__What you need to do__
Lines containing "your" should be pulled from the material below.

__Dataset records__
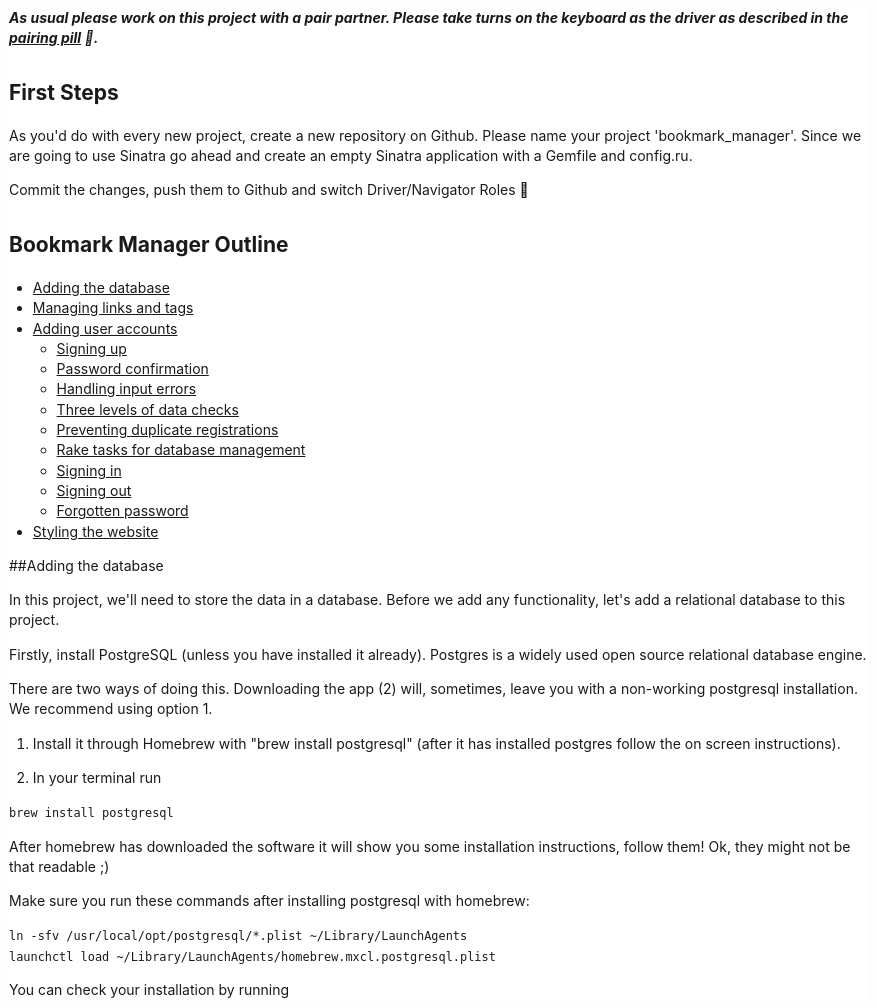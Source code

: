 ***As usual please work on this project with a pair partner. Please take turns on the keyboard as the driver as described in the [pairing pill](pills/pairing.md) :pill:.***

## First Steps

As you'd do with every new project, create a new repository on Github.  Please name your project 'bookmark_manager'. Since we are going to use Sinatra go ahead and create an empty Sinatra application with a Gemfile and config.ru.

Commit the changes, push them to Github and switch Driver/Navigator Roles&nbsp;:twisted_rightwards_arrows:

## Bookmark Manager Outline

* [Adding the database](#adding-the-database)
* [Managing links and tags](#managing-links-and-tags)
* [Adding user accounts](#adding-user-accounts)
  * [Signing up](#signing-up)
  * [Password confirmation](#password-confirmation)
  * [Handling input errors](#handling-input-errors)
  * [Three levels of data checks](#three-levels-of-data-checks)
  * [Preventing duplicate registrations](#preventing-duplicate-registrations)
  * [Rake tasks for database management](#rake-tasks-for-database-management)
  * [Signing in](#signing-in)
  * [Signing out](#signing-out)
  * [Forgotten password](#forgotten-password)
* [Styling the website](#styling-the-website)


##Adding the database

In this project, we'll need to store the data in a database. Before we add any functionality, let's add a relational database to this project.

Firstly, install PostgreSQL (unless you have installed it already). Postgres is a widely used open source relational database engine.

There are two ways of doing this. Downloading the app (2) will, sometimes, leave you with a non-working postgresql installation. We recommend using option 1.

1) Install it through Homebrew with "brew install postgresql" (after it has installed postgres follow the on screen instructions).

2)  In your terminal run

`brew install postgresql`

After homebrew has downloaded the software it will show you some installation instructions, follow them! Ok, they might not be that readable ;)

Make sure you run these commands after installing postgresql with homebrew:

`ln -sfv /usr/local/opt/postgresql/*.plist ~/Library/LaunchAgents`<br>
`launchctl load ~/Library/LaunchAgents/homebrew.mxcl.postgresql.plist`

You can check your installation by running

__Solution below__
As you'd do with every new project, create a new repository on Github.  Please name your project 'bookmark_manager'. Since we are going to use Sinatra go ahead and create an empty Sinatra application with a Gemfile and config.ru.
2)  In your terminal run
You can check your installation by running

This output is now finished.